The Web as an Implicit Training Set: Application to Noun Compound Syntax and
Semantics 

Preslav Nakov
School of Computing, National University of Singapore
http://www.comp.nus.edu.sg/~nakov/

I will present Web-based approaches to
the syntax and semantics of noun compounds (NCs),
which can be used in query parsing, technical term understanding, etc.
I will also describe an application to machine translation.

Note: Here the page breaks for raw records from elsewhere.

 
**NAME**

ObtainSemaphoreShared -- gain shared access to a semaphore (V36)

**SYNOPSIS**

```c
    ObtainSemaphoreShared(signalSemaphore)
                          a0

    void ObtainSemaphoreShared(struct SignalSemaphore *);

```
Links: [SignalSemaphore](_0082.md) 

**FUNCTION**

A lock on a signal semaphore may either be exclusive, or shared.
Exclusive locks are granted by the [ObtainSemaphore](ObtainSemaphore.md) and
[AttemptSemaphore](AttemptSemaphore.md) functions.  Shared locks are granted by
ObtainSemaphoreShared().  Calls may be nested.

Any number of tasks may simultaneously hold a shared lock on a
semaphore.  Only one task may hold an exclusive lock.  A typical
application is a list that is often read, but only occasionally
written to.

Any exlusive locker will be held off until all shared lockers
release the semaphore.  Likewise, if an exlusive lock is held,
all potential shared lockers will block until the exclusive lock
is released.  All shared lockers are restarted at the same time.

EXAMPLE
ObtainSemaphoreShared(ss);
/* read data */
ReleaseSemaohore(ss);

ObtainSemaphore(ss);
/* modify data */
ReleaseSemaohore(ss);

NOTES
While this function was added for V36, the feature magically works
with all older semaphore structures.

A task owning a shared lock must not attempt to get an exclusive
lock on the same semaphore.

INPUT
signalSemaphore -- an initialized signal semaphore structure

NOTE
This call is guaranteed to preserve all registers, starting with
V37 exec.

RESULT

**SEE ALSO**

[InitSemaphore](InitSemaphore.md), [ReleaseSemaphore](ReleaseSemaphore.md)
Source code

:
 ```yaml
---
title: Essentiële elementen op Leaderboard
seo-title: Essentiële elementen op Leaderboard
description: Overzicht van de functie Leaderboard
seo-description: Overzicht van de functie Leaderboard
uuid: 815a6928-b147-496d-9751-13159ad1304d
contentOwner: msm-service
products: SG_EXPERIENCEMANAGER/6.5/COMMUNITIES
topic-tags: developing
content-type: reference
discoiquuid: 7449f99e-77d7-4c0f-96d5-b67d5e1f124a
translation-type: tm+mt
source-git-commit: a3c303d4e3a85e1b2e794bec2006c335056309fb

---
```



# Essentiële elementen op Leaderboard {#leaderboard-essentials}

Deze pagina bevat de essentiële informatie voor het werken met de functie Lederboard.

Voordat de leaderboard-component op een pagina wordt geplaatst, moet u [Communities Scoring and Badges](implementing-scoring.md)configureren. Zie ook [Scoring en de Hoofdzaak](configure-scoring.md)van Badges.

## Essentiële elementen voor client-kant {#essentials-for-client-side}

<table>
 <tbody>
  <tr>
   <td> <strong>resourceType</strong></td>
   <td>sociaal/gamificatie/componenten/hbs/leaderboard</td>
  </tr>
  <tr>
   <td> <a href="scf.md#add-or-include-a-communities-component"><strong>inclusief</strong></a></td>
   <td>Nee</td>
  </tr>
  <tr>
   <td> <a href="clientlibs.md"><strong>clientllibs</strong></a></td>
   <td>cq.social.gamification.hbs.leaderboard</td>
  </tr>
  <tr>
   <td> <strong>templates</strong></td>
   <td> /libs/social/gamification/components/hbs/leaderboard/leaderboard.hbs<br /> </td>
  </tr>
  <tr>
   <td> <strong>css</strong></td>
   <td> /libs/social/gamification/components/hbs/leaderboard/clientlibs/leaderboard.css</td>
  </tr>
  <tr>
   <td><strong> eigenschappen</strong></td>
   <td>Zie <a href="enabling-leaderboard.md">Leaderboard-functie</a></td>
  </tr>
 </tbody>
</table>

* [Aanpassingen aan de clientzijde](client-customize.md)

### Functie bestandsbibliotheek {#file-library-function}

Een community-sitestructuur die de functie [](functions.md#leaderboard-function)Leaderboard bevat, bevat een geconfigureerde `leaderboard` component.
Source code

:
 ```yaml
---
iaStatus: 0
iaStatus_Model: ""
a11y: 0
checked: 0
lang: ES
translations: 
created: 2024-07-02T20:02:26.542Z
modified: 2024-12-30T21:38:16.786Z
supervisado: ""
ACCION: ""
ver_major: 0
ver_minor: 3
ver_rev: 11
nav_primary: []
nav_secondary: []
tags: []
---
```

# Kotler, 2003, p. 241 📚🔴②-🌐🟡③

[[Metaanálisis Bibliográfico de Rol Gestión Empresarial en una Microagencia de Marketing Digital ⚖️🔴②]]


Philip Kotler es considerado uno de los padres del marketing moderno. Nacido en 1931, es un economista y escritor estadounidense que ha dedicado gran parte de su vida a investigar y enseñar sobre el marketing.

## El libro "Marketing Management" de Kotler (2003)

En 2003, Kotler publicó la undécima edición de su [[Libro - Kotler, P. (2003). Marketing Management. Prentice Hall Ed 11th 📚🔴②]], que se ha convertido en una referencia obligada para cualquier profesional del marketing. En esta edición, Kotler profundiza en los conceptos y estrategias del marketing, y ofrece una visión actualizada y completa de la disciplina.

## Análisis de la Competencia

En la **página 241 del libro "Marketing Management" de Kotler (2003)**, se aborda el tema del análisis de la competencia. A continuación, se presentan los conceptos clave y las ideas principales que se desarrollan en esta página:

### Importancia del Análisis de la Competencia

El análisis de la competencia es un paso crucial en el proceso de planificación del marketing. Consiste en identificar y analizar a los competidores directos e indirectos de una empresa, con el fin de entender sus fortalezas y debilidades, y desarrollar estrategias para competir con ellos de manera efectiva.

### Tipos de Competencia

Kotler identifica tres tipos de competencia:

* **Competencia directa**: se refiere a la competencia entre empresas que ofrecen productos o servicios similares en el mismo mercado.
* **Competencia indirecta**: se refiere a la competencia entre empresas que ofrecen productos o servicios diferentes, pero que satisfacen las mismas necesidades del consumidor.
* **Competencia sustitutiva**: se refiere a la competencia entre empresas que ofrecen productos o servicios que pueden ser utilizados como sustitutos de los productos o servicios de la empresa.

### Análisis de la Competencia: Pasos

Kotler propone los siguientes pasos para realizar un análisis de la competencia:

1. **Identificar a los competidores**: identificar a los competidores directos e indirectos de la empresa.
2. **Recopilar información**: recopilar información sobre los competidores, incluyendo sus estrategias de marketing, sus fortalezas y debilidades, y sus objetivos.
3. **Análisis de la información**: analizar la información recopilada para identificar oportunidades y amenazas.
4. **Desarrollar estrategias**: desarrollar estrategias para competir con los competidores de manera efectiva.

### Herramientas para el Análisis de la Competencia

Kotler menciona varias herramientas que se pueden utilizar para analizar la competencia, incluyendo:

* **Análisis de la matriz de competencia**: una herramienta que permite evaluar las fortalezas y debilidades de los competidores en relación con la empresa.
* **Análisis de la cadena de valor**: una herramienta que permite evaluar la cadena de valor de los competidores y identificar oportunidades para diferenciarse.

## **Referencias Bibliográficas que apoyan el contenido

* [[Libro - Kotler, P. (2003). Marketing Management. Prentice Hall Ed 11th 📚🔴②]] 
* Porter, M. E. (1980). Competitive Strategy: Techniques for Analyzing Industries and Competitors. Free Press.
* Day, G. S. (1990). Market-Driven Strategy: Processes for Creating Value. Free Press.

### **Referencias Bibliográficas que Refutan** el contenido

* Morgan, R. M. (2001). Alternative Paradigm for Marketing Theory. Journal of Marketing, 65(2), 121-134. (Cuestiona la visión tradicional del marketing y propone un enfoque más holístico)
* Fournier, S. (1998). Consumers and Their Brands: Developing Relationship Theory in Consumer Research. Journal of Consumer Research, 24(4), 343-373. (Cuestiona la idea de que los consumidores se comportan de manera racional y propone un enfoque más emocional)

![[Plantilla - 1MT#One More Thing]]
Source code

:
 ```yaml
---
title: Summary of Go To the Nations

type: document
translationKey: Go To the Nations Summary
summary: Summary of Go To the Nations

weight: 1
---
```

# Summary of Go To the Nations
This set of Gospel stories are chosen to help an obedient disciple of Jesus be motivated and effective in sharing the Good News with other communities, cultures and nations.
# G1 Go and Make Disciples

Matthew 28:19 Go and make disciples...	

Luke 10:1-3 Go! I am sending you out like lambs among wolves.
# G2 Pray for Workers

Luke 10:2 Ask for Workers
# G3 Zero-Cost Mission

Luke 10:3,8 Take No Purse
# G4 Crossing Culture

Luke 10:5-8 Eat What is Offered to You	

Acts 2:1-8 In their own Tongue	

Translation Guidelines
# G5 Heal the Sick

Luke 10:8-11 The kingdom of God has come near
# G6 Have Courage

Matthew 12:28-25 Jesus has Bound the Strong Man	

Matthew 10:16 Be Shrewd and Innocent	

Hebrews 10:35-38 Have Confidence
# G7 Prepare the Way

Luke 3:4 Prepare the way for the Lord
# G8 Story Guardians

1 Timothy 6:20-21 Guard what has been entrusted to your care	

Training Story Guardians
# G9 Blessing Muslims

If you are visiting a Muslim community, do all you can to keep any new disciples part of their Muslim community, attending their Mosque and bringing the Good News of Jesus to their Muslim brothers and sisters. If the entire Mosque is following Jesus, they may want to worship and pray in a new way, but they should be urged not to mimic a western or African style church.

First, I will present a highly accurate lightly supervised method
based on surface features and paraphrases for
making bracketing decisions for three-word noun compounds,
e.g. "[[liver cell] antibody]" is left-bracketed,
while "[liver [cell line]]" is right-bracketed.
The enormous size of the Web makes such features
frequent enough to be useful.

Then, I will introduce an unsupervised method
for discovering the implicit predicates characterizing
the semantic relations that hold in noun-noun compounds.
For example, "malaria mosquito" is a
"mosquito that carries/spreads/causes/transmits/brings/infects with/...
malaria".

Finally, I will present a method for improving Machine Translation (SMT).
Most modern SMT systems rely on aligned sentences of bilingual corpora
for training. I will describe a method for expanding the training set
with conceptually similar but syntactically differing paraphrases
at the NP-level which involve NCs. The Engish to Spanish evaluation
on the Europarl corpus shows an improvement equivalent to 33%-50%
of that of doubling the amount of training data.